**Task prompt:** Output all entries exactly; images excluded.
- - - -
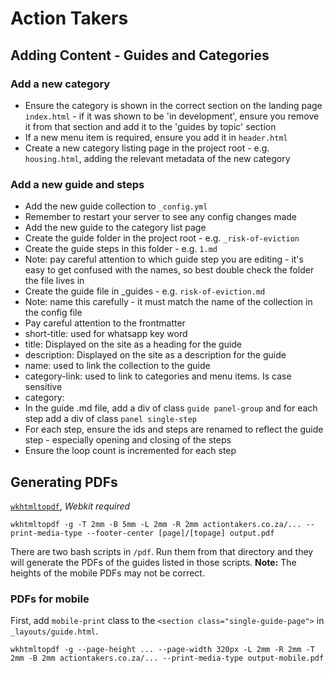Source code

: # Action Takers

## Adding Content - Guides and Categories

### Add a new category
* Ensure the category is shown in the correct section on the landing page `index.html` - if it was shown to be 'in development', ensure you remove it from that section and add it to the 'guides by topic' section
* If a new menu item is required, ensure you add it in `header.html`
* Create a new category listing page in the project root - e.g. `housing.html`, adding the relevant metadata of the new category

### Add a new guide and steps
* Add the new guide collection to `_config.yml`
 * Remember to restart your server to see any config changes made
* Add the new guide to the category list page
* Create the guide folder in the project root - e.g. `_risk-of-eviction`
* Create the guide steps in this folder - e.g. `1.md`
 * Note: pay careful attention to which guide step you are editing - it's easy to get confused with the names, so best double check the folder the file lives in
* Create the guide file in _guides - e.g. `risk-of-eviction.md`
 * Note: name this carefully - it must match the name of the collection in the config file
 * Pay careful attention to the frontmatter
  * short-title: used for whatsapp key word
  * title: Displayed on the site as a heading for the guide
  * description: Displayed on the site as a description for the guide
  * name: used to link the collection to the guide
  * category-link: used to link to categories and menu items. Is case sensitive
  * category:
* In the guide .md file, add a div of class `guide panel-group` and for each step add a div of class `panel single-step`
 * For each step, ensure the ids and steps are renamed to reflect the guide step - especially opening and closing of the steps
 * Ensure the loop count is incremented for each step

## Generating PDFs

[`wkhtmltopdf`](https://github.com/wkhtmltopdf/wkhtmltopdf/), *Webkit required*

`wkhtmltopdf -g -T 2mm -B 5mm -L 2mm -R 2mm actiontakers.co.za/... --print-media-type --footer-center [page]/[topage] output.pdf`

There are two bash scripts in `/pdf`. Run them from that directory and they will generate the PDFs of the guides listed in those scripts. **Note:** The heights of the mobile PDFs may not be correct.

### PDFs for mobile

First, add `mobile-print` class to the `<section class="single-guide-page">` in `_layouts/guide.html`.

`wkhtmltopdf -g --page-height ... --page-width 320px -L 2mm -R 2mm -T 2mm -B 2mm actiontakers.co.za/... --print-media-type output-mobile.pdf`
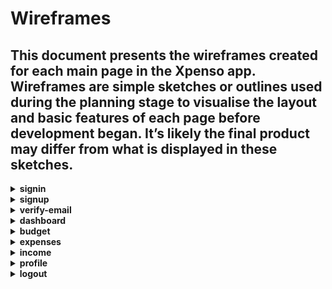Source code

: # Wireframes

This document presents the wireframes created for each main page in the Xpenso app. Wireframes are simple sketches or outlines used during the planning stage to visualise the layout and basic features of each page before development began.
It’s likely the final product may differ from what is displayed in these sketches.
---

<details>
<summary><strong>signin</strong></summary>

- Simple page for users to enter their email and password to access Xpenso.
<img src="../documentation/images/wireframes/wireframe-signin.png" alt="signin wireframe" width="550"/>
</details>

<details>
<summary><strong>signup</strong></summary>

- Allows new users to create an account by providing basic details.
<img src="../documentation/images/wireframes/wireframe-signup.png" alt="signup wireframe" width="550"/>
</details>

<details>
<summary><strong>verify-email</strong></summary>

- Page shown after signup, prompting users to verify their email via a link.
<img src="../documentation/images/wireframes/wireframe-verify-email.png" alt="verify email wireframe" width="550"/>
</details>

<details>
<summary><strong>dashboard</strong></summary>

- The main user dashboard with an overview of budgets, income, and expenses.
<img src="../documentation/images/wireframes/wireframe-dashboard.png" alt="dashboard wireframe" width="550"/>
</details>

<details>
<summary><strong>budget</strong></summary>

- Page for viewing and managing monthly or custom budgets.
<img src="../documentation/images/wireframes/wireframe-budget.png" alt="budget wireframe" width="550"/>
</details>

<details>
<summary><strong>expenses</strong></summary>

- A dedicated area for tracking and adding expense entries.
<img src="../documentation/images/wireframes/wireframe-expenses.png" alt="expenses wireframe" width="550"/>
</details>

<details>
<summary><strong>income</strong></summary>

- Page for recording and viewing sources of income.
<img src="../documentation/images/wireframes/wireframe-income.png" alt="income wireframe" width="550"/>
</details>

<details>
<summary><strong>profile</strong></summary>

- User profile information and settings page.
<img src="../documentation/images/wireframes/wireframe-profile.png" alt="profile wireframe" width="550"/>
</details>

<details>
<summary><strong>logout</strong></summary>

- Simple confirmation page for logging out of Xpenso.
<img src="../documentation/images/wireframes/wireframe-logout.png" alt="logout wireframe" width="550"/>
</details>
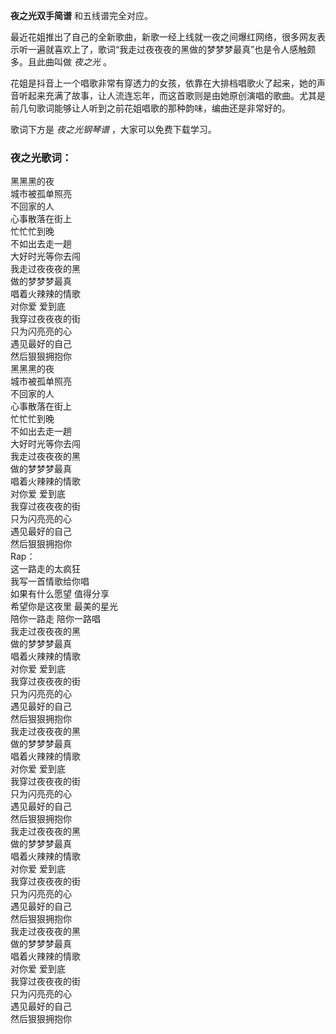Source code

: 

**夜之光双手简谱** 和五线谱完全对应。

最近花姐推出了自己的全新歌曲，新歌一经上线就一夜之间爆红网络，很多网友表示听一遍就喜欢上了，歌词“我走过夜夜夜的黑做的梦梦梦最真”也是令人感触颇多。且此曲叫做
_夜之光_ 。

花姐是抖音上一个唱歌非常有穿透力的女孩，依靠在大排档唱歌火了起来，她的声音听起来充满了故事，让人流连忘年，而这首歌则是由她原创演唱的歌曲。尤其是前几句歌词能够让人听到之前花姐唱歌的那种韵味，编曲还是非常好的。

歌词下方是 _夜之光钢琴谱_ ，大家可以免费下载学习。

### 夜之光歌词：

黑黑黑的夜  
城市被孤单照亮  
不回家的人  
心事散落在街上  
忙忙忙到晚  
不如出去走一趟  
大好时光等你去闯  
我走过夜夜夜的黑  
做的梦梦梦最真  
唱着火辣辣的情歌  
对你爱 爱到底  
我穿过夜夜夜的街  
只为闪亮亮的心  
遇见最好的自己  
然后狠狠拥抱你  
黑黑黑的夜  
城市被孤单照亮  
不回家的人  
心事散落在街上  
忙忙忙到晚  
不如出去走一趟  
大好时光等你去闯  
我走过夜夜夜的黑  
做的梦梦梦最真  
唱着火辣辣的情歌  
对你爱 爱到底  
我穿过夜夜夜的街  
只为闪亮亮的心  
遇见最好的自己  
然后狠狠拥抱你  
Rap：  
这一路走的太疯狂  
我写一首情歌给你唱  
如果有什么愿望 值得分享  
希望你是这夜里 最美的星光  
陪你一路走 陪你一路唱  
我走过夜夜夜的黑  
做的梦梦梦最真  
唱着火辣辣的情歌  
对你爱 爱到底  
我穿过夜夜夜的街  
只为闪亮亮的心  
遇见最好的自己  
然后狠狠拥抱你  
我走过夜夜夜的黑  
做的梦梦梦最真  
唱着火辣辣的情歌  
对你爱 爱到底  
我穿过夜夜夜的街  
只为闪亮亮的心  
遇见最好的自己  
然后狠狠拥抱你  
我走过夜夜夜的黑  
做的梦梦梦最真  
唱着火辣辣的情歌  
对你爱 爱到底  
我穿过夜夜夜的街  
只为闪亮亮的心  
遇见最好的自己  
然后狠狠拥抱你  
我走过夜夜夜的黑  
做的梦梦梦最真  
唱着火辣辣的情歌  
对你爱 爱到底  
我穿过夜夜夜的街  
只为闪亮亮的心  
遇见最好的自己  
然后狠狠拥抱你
- - - -
**Expected answer:**
Source code

: # Action Takers

## Adding Content - Guides and Categories

### Add a new category
* Ensure the category is shown in the correct section on the landing page `index.html` - if it was shown to be 'in development', ensure you remove it from that section and add it to the 'guides by topic' section
* If a new menu item is required, ensure you add it in `header.html`
* Create a new category listing page in the project root - e.g. `housing.html`, adding the relevant metadata of the new category

### Add a new guide and steps
* Add the new guide collection to `_config.yml`
 * Remember to restart your server to see any config changes made
* Add the new guide to the category list page
* Create the guide folder in the project root - e.g. `_risk-of-eviction`
* Create the guide steps in this folder - e.g. `1.md`
 * Note: pay careful attention to which guide step you are editing - it's easy to get confused with the names, so best double check the folder the file lives in
* Create the guide file in _guides - e.g. `risk-of-eviction.md`
 * Note: name this carefully - it must match the name of the collection in the config file
 * Pay careful attention to the frontmatter
  * short-title: used for whatsapp key word
  * title: Displayed on the site as a heading for the guide
  * description: Displayed on the site as a description for the guide
  * name: used to link the collection to the guide
  * category-link: used to link to categories and menu items. Is case sensitive
  * category:
* In the guide .md file, add a div of class `guide panel-group` and for each step add a div of class `panel single-step`
 * For each step, ensure the ids and steps are renamed to reflect the guide step - especially opening and closing of the steps
 * Ensure the loop count is incremented for each step

## Generating PDFs

[`wkhtmltopdf`](https://github.com/wkhtmltopdf/wkhtmltopdf/), *Webkit required*

`wkhtmltopdf -g -T 2mm -B 5mm -L 2mm -R 2mm actiontakers.co.za/... --print-media-type --footer-center [page]/[topage] output.pdf`

There are two bash scripts in `/pdf`. Run them from that directory and they will generate the PDFs of the guides listed in those scripts. **Note:** The heights of the mobile PDFs may not be correct.

### PDFs for mobile

First, add `mobile-print` class to the `<section class="single-guide-page">` in `_layouts/guide.html`.

`wkhtmltopdf -g --page-height ... --page-width 320px -L 2mm -R 2mm -T 2mm -B 2mm actiontakers.co.za/... --print-media-type output-mobile.pdf`
Source code

: # Wireframes

This document presents the wireframes created for each main page in the Xpenso app. Wireframes are simple sketches or outlines used during the planning stage to visualise the layout and basic features of each page before development began.
It’s likely the final product may differ from what is displayed in these sketches.
---

<details>
<summary><strong>signin</strong></summary>

- Simple page for users to enter their email and password to access Xpenso.
<img src="../documentation/images/wireframes/wireframe-signin.png" alt="signin wireframe" width="550"/>
</details>

<details>
<summary><strong>signup</strong></summary>

- Allows new users to create an account by providing basic details.
<img src="../documentation/images/wireframes/wireframe-signup.png" alt="signup wireframe" width="550"/>
</details>

<details>
<summary><strong>verify-email</strong></summary>

- Page shown after signup, prompting users to verify their email via a link.
<img src="../documentation/images/wireframes/wireframe-verify-email.png" alt="verify email wireframe" width="550"/>
</details>

<details>
<summary><strong>dashboard</strong></summary>

- The main user dashboard with an overview of budgets, income, and expenses.
<img src="../documentation/images/wireframes/wireframe-dashboard.png" alt="dashboard wireframe" width="550"/>
</details>

<details>
<summary><strong>budget</strong></summary>

- Page for viewing and managing monthly or custom budgets.
<img src="../documentation/images/wireframes/wireframe-budget.png" alt="budget wireframe" width="550"/>
</details>

<details>
<summary><strong>expenses</strong></summary>

- A dedicated area for tracking and adding expense entries.
<img src="../documentation/images/wireframes/wireframe-expenses.png" alt="expenses wireframe" width="550"/>
</details>

<details>
<summary><strong>income</strong></summary>

- Page for recording and viewing sources of income.
<img src="../documentation/images/wireframes/wireframe-income.png" alt="income wireframe" width="550"/>
</details>

<details>
<summary><strong>profile</strong></summary>

- User profile information and settings page.
<img src="../documentation/images/wireframes/wireframe-profile.png" alt="profile wireframe" width="550"/>
</details>

<details>
<summary><strong>logout</strong></summary>

- Simple confirmation page for logging out of Xpenso.
<img src="../documentation/images/wireframes/wireframe-logout.png" alt="logout wireframe" width="550"/>
</details>
Source code

: 

**夜之光双手简谱** 和五线谱完全对应。

最近花姐推出了自己的全新歌曲，新歌一经上线就一夜之间爆红网络，很多网友表示听一遍就喜欢上了，歌词“我走过夜夜夜的黑做的梦梦梦最真”也是令人感触颇多。且此曲叫做
_夜之光_ 。

花姐是抖音上一个唱歌非常有穿透力的女孩，依靠在大排档唱歌火了起来，她的声音听起来充满了故事，让人流连忘年，而这首歌则是由她原创演唱的歌曲。尤其是前几句歌词能够让人听到之前花姐唱歌的那种韵味，编曲还是非常好的。

歌词下方是 _夜之光钢琴谱_ ，大家可以免费下载学习。

### 夜之光歌词：

黑黑黑的夜  
城市被孤单照亮  
不回家的人  
心事散落在街上  
忙忙忙到晚  
不如出去走一趟  
大好时光等你去闯  
我走过夜夜夜的黑  
做的梦梦梦最真  
唱着火辣辣的情歌  
对你爱 爱到底  
我穿过夜夜夜的街  
只为闪亮亮的心  
遇见最好的自己  
然后狠狠拥抱你  
黑黑黑的夜  
城市被孤单照亮  
不回家的人  
心事散落在街上  
忙忙忙到晚  
不如出去走一趟  
大好时光等你去闯  
我走过夜夜夜的黑  
做的梦梦梦最真  
唱着火辣辣的情歌  
对你爱 爱到底  
我穿过夜夜夜的街  
只为闪亮亮的心  
遇见最好的自己  
然后狠狠拥抱你  
Rap：  
这一路走的太疯狂  
我写一首情歌给你唱  
如果有什么愿望 值得分享  
希望你是这夜里 最美的星光  
陪你一路走 陪你一路唱  
我走过夜夜夜的黑  
做的梦梦梦最真  
唱着火辣辣的情歌  
对你爱 爱到底  
我穿过夜夜夜的街  
只为闪亮亮的心  
遇见最好的自己  
然后狠狠拥抱你  
我走过夜夜夜的黑  
做的梦梦梦最真  
唱着火辣辣的情歌  
对你爱 爱到底  
我穿过夜夜夜的街  
只为闪亮亮的心  
遇见最好的自己  
然后狠狠拥抱你  
我走过夜夜夜的黑  
做的梦梦梦最真  
唱着火辣辣的情歌  
对你爱 爱到底  
我穿过夜夜夜的街  
只为闪亮亮的心  
遇见最好的自己  
然后狠狠拥抱你  
我走过夜夜夜的黑  
做的梦梦梦最真  
唱着火辣辣的情歌  
对你爱 爱到底  
我穿过夜夜夜的街  
只为闪亮亮的心  
遇见最好的自己  
然后狠狠拥抱你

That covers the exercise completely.